- **DESCRIPTION OF THE TASK**: Using the data below, report how many lines hold the word "Testing". Include nothing else in the reply.

++++ ENTRIES SHOWN ++++

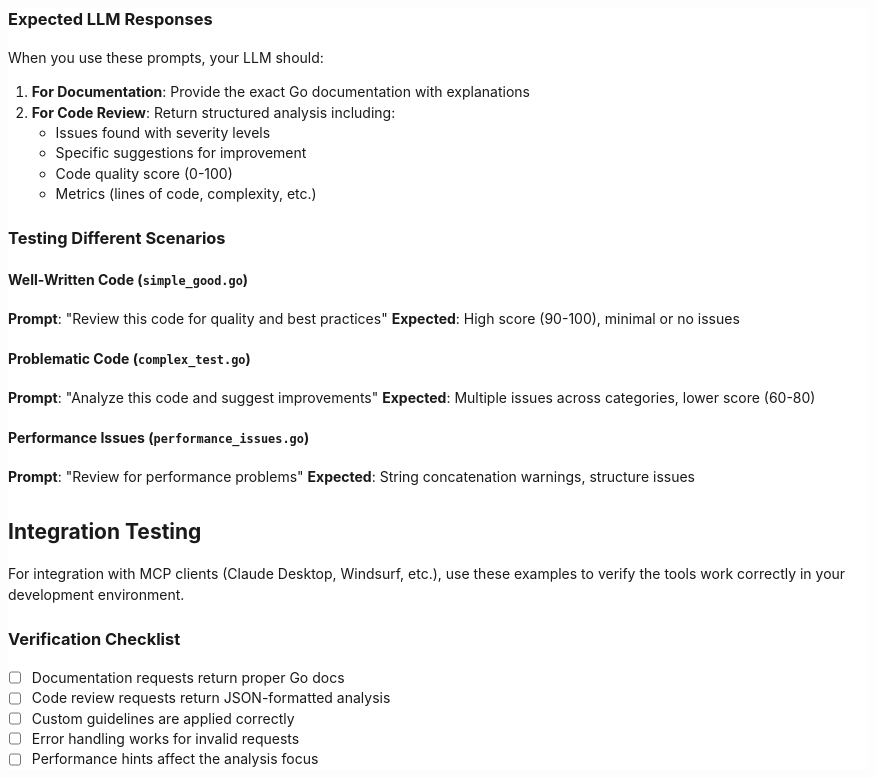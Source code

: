 ### Expected LLM Responses

When you use these prompts, your LLM should:

1. **For Documentation**: Provide the exact Go documentation with explanations
2. **For Code Review**: Return structured analysis including:
   - Issues found with severity levels
   - Specific suggestions for improvement
   - Code quality score (0-100)
   - Metrics (lines of code, complexity, etc.)

### Testing Different Scenarios

#### Well-Written Code (`simple_good.go`)
**Prompt**: "Review this code for quality and best practices"
**Expected**: High score (90-100), minimal or no issues

#### Problematic Code (`complex_test.go`)
**Prompt**: "Analyze this code and suggest improvements"
**Expected**: Multiple issues across categories, lower score (60-80)

#### Performance Issues (`performance_issues.go`)
**Prompt**: "Review for performance problems"
**Expected**: String concatenation warnings, structure issues

## Integration Testing

For integration with MCP clients (Claude Desktop, Windsurf, etc.), use these examples to verify the tools work correctly in your development environment.

### Verification Checklist

- [ ] Documentation requests return proper Go docs
- [ ] Code review requests return JSON-formatted analysis
- [ ] Custom guidelines are applied correctly
- [ ] Error handling works for invalid requests
- [ ] Performance hints affect the analysis focus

++++

- **SOLUTION FOR THIS PROBLEM**: 2